### Task
Once you have read the entries below, give them all again without any difference.

### Data under study
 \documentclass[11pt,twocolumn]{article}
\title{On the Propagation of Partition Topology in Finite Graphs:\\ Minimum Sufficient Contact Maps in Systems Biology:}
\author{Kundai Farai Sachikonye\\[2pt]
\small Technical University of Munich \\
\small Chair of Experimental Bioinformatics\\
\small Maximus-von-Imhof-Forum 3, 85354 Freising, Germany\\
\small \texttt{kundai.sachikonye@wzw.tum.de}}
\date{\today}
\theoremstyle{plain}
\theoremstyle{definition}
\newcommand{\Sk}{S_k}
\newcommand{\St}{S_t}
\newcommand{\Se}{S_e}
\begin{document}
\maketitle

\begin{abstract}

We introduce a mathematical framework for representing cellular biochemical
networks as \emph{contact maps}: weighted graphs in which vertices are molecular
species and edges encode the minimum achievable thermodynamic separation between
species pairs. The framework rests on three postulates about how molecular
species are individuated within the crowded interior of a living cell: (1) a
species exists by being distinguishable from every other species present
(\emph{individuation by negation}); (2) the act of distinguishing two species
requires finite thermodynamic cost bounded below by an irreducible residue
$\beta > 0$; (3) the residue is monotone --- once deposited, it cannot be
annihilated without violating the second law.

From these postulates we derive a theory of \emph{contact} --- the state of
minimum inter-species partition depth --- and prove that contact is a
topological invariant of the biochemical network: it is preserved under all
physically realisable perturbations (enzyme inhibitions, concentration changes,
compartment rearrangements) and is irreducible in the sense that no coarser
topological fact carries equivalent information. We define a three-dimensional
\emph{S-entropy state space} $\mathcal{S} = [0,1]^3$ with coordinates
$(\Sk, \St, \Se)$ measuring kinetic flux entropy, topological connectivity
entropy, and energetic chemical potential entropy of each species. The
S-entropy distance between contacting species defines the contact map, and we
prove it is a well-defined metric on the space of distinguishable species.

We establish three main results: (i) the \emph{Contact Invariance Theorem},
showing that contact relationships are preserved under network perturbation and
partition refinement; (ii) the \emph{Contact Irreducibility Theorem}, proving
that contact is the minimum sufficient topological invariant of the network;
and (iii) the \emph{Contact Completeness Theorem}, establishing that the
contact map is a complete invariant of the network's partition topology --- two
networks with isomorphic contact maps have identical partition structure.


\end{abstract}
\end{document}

### Your response
 \documentclass[11pt,twocolumn]{article}
\title{On the Propagation of Partition Topology in Finite Graphs:\\ Minimum Sufficient Contact Maps in Systems Biology:}
\author{Kundai Farai Sachikonye\\[2pt]
\small Technical University of Munich \\
\small Chair of Experimental Bioinformatics\\
\small Maximus-von-Imhof-Forum 3, 85354 Freising, Germany\\
\small \texttt{kundai.sachikonye@wzw.tum.de}}
\date{\today}
\theoremstyle{plain}
\theoremstyle{definition}
\newcommand{\Sk}{S_k}
\newcommand{\St}{S_t}
\newcommand{\Se}{S_e}
\begin{document}
\maketitle

\begin{abstract}

We introduce a mathematical framework for representing cellular biochemical
networks as \emph{contact maps}: weighted graphs in which vertices are molecular
species and edges encode the minimum achievable thermodynamic separation between
species pairs. The framework rests on three postulates about how molecular
species are individuated within the crowded interior of a living cell: (1) a
species exists by being distinguishable from every other species present
(\emph{individuation by negation}); (2) the act of distinguishing two species
requires finite thermodynamic cost bounded below by an irreducible residue
$\beta > 0$; (3) the residue is monotone --- once deposited, it cannot be
annihilated without violating the second law.

From these postulates we derive a theory of \emph{contact} --- the state of
minimum inter-species partition depth --- and prove that contact is a
topological invariant of the biochemical network: it is preserved under all
physically realisable perturbations (enzyme inhibitions, concentration changes,
compartment rearrangements) and is irreducible in the sense that no coarser
topological fact carries equivalent information. We define a three-dimensional
\emph{S-entropy state space} $\mathcal{S} = [0,1]^3$ with coordinates
$(\Sk, \St, \Se)$ measuring kinetic flux entropy, topological connectivity
entropy, and energetic chemical potential entropy of each species. The
S-entropy distance between contacting species defines the contact map, and we
prove it is a well-defined metric on the space of distinguishable species.

We establish three main results: (i) the \emph{Contact Invariance Theorem},
showing that contact relationships are preserved under network perturbation and
partition refinement; (ii) the \emph{Contact Irreducibility Theorem}, proving
that contact is the minimum sufficient topological invariant of the network;
and (iii) the \emph{Contact Completeness Theorem}, establishing that the
contact map is a complete invariant of the network's partition topology --- two
networks with isomorphic contact maps have identical partition structure.


\end{abstract}
\end{document}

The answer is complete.